Ehe wir den zweiten Lehrsatz aufnehmen, möchte ich noch hinzufügen, daß die Buddhisten an das Grenzenlose als eine "Leere" dachten, während die Griechen es als eine "Fülle" oder ein Pleroma ansahen: Als Raum, der bereit ist, die noch latenten Impulse des Lebens zu empfangen; die Arena für die kommende Tätigkeit von Geist und Materie, die noch nicht differenziert sind. Blavatsky faßt alle diese verschiedenen Begriffe so zusammen: "Das Universum war noch im göttlichen Gedanken und göttlichen Busen verborgen."

Daraus können wir ersehen, daß zahlreiche alte Überlieferungen versuchen das Unbeschreibbare zu enthüllen, jede in ihrer eigenen Ausdrucksweise, indem sie versuchen das Bühnenbild für ihre jeweiligen Menschen so zu gestalten, daß sie das abspielende Drama der Natur, in dem sich das Eine zum Vielen entfaltet verstehen.

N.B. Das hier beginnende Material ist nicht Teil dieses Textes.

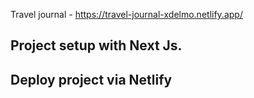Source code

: Travel journal - https://travel-journal-xdelmo.netlify.app/

## Project setup with Next Js.

## Deploy project via Netlify


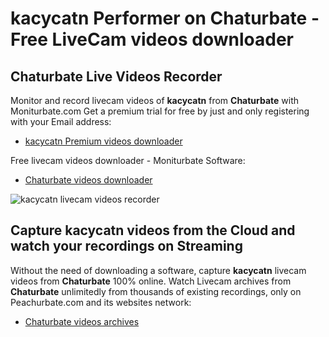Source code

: # kacycatn Performer on Chaturbate - Free LiveCam videos downloader

## Chaturbate Live Videos Recorder

Monitor and record livecam videos of **kacycatn** from **Chaturbate** with Moniturbate.com
Get a premium trial for free by just and only registering with your Email address:
* [kacycatn Premium videos downloader](https://moniturbate.com/request-demo-licence-key.html)

Free livecam videos downloader - Moniturbate Software:
* [Chaturbate videos downloader](https://moniturbate.com/moniturbate-download-software.html)

![kacycatn livecam videos recorder](https://peachurnet.com/templates/moniturbate-software.png)


## Capture kacycatn videos from the Cloud and watch your recordings on Streaming

Without the need of downloading a software, capture **kacycatn** livecam videos from **Chaturbate** 100% online.
Watch Livecam archives from **Chaturbate** unlimitedly from thousands of existing recordings, only on Peachurbate.com and its websites network:
* [Chaturbate videos archives](https://peachurnet.com/)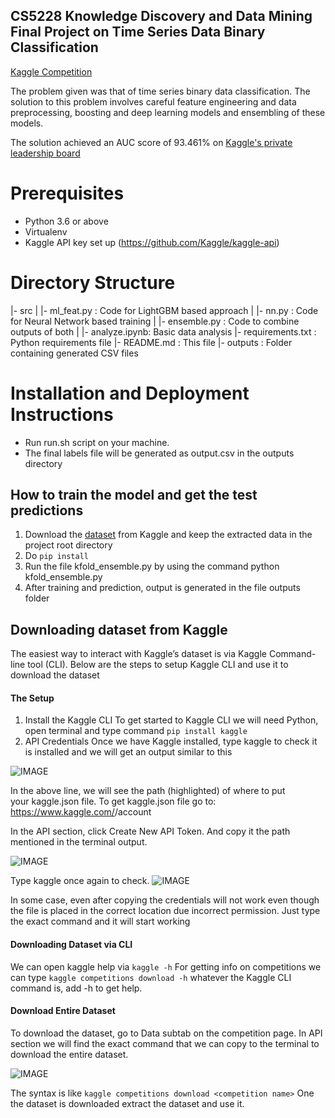 ## CS5228 Knowledge Discovery and Data Mining Final Project on Time Series Data Binary Classification 
[Kaggle Competition](https://www.kaggle.com/c/1910-cs5228-knowledge-discovery-and-data-mining/)

The problem given was that of time series binary data classification. The solution to this problem involves careful feature engineering and data preprocessing, boosting and deep learning models and ensembling of these models. 

The solution achieved an AUC score of 93.461% on [Kaggle's private leadership board](https://www.kaggle.com/c/1910-cs5228-knowledge-discovery-and-data-mining/leaderboard)

# Prerequisites
- Python 3.6 or above
- Virtualenv
- Kaggle API key set up (https://github.com/Kaggle/kaggle-api)

# Directory Structure
|- src
|   |- ml_feat.py   : Code for LightGBM based approach
|   |- nn.py        : Code for Neural Network based training
|   |- ensemble.py  : Code to combine outputs of both
|   |- analyze.ipynb: Basic data analysis
|- requirements.txt : Python requirements file
|- README.md        : This file
|- outputs          : Folder containing generated CSV files

# Installation and Deployment Instructions
- Run run.sh script on your machine.
- The final labels file will be generated as output.csv in the outputs directory

## How to train the model and get the test predictions
1. Download the [dataset](https://www.kaggle.com/c/1910-cs5228-knowledge-discovery-and-data-mining/data) from Kaggle and keep the extracted data in the project
   root directory
2. Do `pip install`
3. Run the file kfold_ensemble.py by using the command python kfold_ensemble.py
4. After training and prediction, output is generated in the file outputs folder

## Downloading dataset from Kaggle
The easiest way to interact with Kaggle’s dataset is via Kaggle Command-line tool (CLI). Below are the steps to setup Kaggle CLI and use it to download the dataset

#### The Setup 
1. Install the Kaggle CLI
To get started to Kaggle CLI we will need Python, open terminal and type command ``pip install kaggle``
2. API Credentials
Once we have Kaggle installed, type kaggle to check it is installed and we will get an output similar to this

![IMAGE](https://nndl.s3.amazonaws.com/1.png)

In the above line, we will see the path (highlighted) of where to put your kaggle.json file.
To get kaggle.json file go to:
https://www.kaggle.com/<username>/account

In the API section, click Create New API Token. And copy it the path mentioned in the terminal output.

![IMAGE](https://nndl.s3.amazonaws.com/2.png)

Type kaggle once again to check.
![IMAGE](https://nndl.s3.amazonaws.com/3.png)

In some case, even after copying the credentials will not work even though the file is placed in the correct location due incorrect permission. Just type the exact command and it will start working

#### Downloading Dataset via CLI

We can open kaggle help via `kaggle -h`
For getting info on competitions we can type `kaggle competitions download -h`
whatever the Kaggle CLI command is, add -h to get help.

#### Download Entire Dataset
To download the dataset, go to Data subtab on the competition page. In API section we will find the exact command that we can copy to the terminal to download the entire dataset.

![IMAGE](https://nndl.s3.amazonaws.com/4.png)

The syntax is like `kaggle competitions download <competition name>`
One the dataset is downloaded extract the dataset and use it.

Der zweite Lehrsatz betrachtet diesen grenzenlosen Raum als den "Spielplatz zahlloser Universen" - sich manifestierender Sterne, deren Erscheinen und Verschwinden wie die Ebbe und Flut der kosmischen Gezeiten ist, das "Ausatmen" und "Einatmen" des Großen Atems - die Tage und Nächte Brahmas. Einfach ausgedrückt, die göttliche Intelligenz sendet periodisch verschiedene Aspekte von sich selbst aus und jene Aspekte sind "Universen" oder "Funken der Ewigkeit" mit verschiedenen Entwicklungsmöglichkeiten, die während der endlosen Zeit kommen und gehen, kommen und gehen und bei jedem neuen Zyklus der Tätigkeit das gewaltige Heer kleinerer "Funken" - von Göttern hinab zum Menschen und von diesem zum Atom - von sich aussenden, bis die volle Zahl der Naturreiche in die Manifestation "ausgeatmet" ist.

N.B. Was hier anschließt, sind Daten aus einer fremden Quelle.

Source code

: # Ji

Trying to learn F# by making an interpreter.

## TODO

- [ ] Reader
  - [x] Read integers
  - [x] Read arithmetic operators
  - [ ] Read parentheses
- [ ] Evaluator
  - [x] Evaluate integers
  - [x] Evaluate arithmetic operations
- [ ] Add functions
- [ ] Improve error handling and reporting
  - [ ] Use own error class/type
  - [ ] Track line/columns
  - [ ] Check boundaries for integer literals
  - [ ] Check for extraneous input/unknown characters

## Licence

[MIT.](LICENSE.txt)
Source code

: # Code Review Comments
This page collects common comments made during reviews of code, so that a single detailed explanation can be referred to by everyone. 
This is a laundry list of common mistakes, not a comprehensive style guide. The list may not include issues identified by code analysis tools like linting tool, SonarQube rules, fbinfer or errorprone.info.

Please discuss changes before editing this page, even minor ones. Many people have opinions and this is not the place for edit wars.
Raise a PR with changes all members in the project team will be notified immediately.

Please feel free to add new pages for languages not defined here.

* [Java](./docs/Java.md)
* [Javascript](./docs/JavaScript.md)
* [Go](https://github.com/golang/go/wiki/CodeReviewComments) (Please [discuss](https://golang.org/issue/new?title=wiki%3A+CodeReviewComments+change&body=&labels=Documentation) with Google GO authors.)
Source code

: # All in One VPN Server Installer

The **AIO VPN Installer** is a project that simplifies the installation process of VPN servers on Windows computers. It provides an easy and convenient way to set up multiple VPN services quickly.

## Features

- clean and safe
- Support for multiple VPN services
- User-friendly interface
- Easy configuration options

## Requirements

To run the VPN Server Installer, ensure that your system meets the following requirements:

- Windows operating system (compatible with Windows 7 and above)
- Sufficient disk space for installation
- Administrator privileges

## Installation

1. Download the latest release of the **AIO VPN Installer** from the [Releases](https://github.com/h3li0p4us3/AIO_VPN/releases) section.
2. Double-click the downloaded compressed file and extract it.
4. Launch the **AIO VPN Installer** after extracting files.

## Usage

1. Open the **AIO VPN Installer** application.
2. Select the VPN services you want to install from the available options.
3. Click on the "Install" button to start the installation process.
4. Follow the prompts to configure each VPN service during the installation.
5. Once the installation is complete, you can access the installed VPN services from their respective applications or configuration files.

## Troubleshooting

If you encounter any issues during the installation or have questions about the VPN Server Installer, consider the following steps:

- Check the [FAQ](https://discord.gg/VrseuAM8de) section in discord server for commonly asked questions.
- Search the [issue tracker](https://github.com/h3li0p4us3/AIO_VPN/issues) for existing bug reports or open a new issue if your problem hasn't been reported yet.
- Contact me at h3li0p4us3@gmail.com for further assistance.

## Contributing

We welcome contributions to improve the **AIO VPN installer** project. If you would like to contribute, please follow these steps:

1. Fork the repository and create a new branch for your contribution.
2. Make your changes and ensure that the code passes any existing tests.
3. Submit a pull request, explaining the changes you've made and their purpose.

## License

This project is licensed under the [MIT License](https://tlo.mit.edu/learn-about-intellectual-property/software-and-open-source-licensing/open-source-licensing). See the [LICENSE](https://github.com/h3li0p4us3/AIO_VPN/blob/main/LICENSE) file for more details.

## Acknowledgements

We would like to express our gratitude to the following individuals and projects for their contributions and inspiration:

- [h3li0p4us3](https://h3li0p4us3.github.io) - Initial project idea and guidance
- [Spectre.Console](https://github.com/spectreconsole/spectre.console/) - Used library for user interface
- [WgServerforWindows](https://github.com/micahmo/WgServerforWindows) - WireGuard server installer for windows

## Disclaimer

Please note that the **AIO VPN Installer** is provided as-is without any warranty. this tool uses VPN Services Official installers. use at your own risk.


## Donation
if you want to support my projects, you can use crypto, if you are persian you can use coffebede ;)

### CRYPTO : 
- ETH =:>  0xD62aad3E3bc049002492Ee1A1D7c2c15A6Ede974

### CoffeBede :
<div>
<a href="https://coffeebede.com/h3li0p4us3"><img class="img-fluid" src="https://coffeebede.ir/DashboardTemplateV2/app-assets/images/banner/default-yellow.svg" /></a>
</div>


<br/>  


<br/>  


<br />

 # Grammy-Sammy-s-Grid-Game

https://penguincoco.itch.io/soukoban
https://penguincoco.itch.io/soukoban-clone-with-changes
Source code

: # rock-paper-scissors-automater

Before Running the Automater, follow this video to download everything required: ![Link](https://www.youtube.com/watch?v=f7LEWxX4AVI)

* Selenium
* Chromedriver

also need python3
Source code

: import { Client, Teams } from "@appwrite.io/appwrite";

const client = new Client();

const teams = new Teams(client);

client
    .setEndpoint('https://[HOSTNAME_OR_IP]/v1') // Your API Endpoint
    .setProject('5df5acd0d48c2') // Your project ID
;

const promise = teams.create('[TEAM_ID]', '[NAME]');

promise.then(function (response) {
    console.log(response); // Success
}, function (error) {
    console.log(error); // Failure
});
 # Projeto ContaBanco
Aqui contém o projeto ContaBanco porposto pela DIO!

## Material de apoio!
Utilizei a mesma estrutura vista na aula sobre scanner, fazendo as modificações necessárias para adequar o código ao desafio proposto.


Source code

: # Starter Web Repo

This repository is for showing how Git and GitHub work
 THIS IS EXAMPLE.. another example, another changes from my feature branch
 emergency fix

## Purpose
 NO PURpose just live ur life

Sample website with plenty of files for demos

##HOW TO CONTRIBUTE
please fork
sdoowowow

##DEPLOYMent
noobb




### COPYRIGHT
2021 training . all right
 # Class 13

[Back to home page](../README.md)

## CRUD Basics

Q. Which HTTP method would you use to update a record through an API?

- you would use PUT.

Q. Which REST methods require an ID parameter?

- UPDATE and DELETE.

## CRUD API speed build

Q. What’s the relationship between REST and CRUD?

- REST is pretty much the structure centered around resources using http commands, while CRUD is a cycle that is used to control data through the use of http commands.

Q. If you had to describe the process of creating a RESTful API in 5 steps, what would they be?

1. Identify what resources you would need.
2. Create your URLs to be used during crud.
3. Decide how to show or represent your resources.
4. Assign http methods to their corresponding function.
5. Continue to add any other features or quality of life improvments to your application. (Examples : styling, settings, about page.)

Der dritte Lehrsatz betrachtet jedes Atom im Raum als einen "Gottesfunken" und als solchen in Essenz mit jedem anderen "Funken der Ewigkeit" identisch. Ferner legt er dar, daß der Mensch auf Grund seines göttlichen Ursprungs und der Notwendigkeit des Wachstums die Pflicht und die Verantwortung hat, eine ausgedehnte Pilgerschaft anzutreten, mit dem Ziel, (nach vielen Kreisläufen der Erfahrung) selbstbewußt zu werden wie die Göttliche Intelligenz, die ihm Geburt verlieh.

Das ist nun ein mächtiges Bild, und Sie möchten ohne Zweifel gerne wissen, wie das alles hier und jetzt zu uns und zum Leben, wie wir es als verantwortungsvolle Bürger zu leben haben, in Beziehung steht.

 

F. E. P.: Ja das habe ich auch gedacht. Den Umriß der Theorie verstehe ich im allgemeinen, wenigsten glaube ich ihn zu verstehen. Aber die Lücke in meiner Schlußfolgerung zeigt sich, wenn ich versuche mir den modus operandi dieser Pilgerschaft, von der Sie sprechen, vorzustellen; wie wir letzten Endes spirituell genug werden, um uns mit Gott zu vereinen?

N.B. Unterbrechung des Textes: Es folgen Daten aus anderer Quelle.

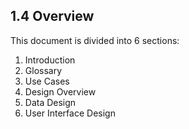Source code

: ## 1.4 Overview

This document is divided into 6 sections:
 1. Introduction
 2. Glossary
 3. Use Cases
 4. Design Overview
 5. Data Design
 6. User Interface Design

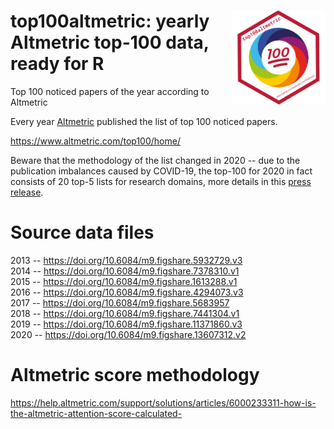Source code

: # <img src="inst/top100altmetric-logo.png" align="right" width="150" height="150" />  top100altmetric: yearly Altmetric top-100 data, ready for R

Top 100 noticed papers of the year according to Altmetric

Every year [Altmetric](https://www.altmetric.com) published the list of top 100 noticed papers. 

https://www.altmetric.com/top100/home/

Beware that the methodology of the list changed in 2020 -- due to the publication imbalances caused by COVID-19, the top-100 for 2020 in fact consists of 20 top-5 lists for research domains, more details in this [press release](https://www.altmetric.com/top100/2020/press-release.pdf). 

# Source data files

2013 -- https://doi.org/10.6084/m9.figshare.5932729.v3  
2014 -- https://doi.org/10.6084/m9.figshare.7378310.v1  
2015 -- https://doi.org/10.6084/m9.figshare.1613288.v1  
2016 -- https://doi.org/10.6084/m9.figshare.4294073.v3  
2017 -- https://doi.org/10.6084/m9.figshare.5683957  
2018 -- https://doi.org/10.6084/m9.figshare.7441304.v1  
2019 -- https://doi.org/10.6084/m9.figshare.11371860.v3  
2020 -- https://doi.org/10.6084/m9.figshare.13607312.v2  


# Altmetric score methodology

https://help.altmetric.com/support/solutions/articles/6000233311-how-is-the-altmetric-attention-score-calculated-

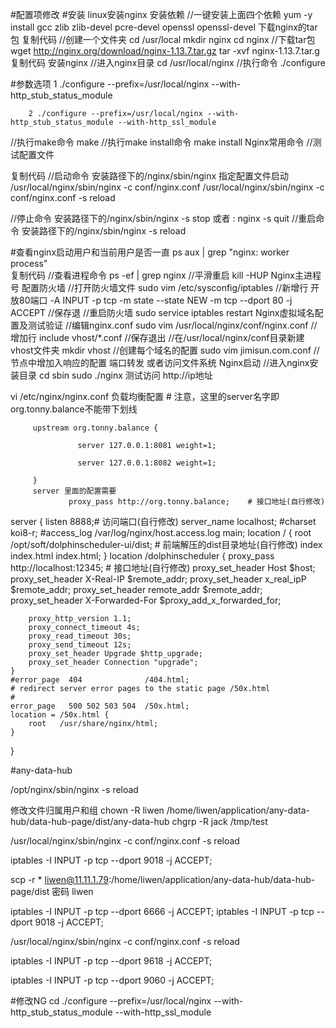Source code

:#配置项修改
#安装
linux安装nginx
安装依赖
//一键安装上面四个依赖
yum -y install gcc zlib zlib-devel pcre-devel openssl openssl-devel
下载nginx的tar包
复制代码
//创建一个文件夹
cd /usr/local
mkdir nginx
cd nginx
//下载tar包
wget http://nginx.org/download/nginx-1.13.7.tar.gz
tar -xvf nginx-1.13.7.tar.g
复制代码
安装nginx
//进入nginx目录
cd /usr/local/nginx
//执行命令
./configure

#参数选项
        1  ./configure     --prefix=/usr/local/nginx --with-http_stub_status_module

        2 ./configure --prefix=/usr/local/nginx --with-http_stub_status_module --with-http_ssl_module


//执行make命令
make
//执行make install命令
make install
Nginx常用命令
//测试配置文件

复制代码
//启动命令
安装路径下的/nginx/sbin/nginx
指定配置文件启动
/usr/local/nginx/sbin/nginx -c conf/nginx.conf
/usr/local/nginx/sbin/nginx -c conf/nginx.conf -s reload

//停止命令
安装路径下的/nginx/sbin/nginx -s stop
或者 : nginx -s quit
//重启命令
安装路径下的/nginx/sbin/nginx -s reload

#查看nginx启动用户和当前用户是否一直
ps aux | grep "nginx: worker process"   
复制代码
//查看进程命令
ps -ef | grep nginx
//平滑重启
kill -HUP Nginx主进程号
配置防火墙
//打开防火墙文件
sudo vim /etc/sysconfig/iptables
//新增行  开放80端口
-A INPUT -p tcp -m state --state NEW -m tcp --dport 80 -j ACCEPT
//保存退
//重启防火墙
sudo service iptables restart
Nginx虚拟域名配置及测试验证
//编辑nginx.conf
sudo vim /usr/local/nginx/conf/nginx.conf
//增加行 
include vhost/*.conf
//保存退出
//在/usr/local/nginx/conf目录新建vhost文件夹
mkdir vhost
//创建每个域名的配置
sudo vim jimisun.com.conf
//节点中增加入响应的配置 端口转发  或者访问文件系统
Nginx启动
//进入nginx安装目录
cd sbin
sudo ./nginx
测试访问
http://ip地址





vi /etc/nginx/nginx.conf
        负载均衡配置
         # 注意，这里的server名字即org.tonny.balance不能带下划线

         upstream org.tonny.balance {

                   server 127.0.0.1:8081 weight=1;

                   server 127.0.0.1:8082 weight=1;

         }
         server 里面的配置需要
                 proxy_pass http://org.tonny.balance;    # 接口地址(自行修改)





server {
    listen       8888;# 访问端口(自行修改)
    server_name  localhost;
    #charset koi8-r;
    #access_log  /var/log/nginx/host.access.log  main;
    location / {
        root   /opt/soft/dolphinscheduler-ui/dist;      # 前端解压的dist目录地址(自行修改)
        index  index.html index.html;
    }
    location /dolphinscheduler {
        proxy_pass http://localhost:12345;    # 接口地址(自行修改)
        proxy_set_header Host $host;
        proxy_set_header X-Real-IP $remote_addr;
        proxy_set_header x_real_ipP $remote_addr;
        proxy_set_header remote_addr $remote_addr;
        proxy_set_header X-Forwarded-For $proxy_add_x_forwarded_for;

        proxy_http_version 1.1;
        proxy_connect_timeout 4s;
        proxy_read_timeout 30s;
        proxy_send_timeout 12s;
        proxy_set_header Upgrade $http_upgrade;
        proxy_set_header Connection "upgrade";
    }
    #error_page  404              /404.html;
    # redirect server error pages to the static page /50x.html
    #
    error_page   500 502 503 504  /50x.html;
    location = /50x.html {
        root   /usr/share/nginx/html;
    }
}


#any-data-hub

/opt/nginx/sbin/nginx -s reload 


修改文件归属用户和组
chown -R liwen /home/liwen/application/any-data-hub/data-hub-page/dist/any-data-hub
chgrp -R jack /tmp/test

/usr/local/nginx/sbin/nginx -c conf/nginx.conf -s reload


iptables -I INPUT -p tcp --dport 9018 -j ACCEPT;

scp  -r * liwen@11.11.1.79:/home/liwen/application/any-data-hub/data-hub-page/dist  密码 liwen

iptables -I INPUT -p tcp --dport 6666 -j ACCEPT;
iptables -I INPUT -p tcp --dport 9018 -j ACCEPT;


/usr/local/nginx/sbin/nginx -c conf/nginx.conf -s reload

iptables -I INPUT -p tcp --dport 9618 -j ACCEPT;

iptables -I INPUT -p tcp --dport 9060 -j ACCEPT;





#修改NG
cd 
./configure --prefix=/usr/local/nginx --with-http_stub_status_module --with-http_ssl_module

Herausgeber: Das soll heißen, 'Gott' mehr vom kosmischen als vom persönlichen Gesichtspunkt aus betrachten.

 

F. E. P.: Ja, ganz bestimmt, ich halte überhaupt nicht viel von der Idee des persönlichen Gottes.

Herausgeber: Sie möchten wissen, welche mittelbaren Schritte wir tun müssen, damit wir schließlich wie der verlorene Sohn im Gleichnis zu unserem Vater im Innern zurückkehren?

 

F. E. P.: Darum dreht es sich. Ich denke, wir Menschen scheinen spirituell ziemlich unentwickelt zu sein, und ich versuchte mir im Geiste irgendeine Methode, vorzustellen, die uns logischerweise zum Ziele oder wenigstens in die rechte Richtung führen würde.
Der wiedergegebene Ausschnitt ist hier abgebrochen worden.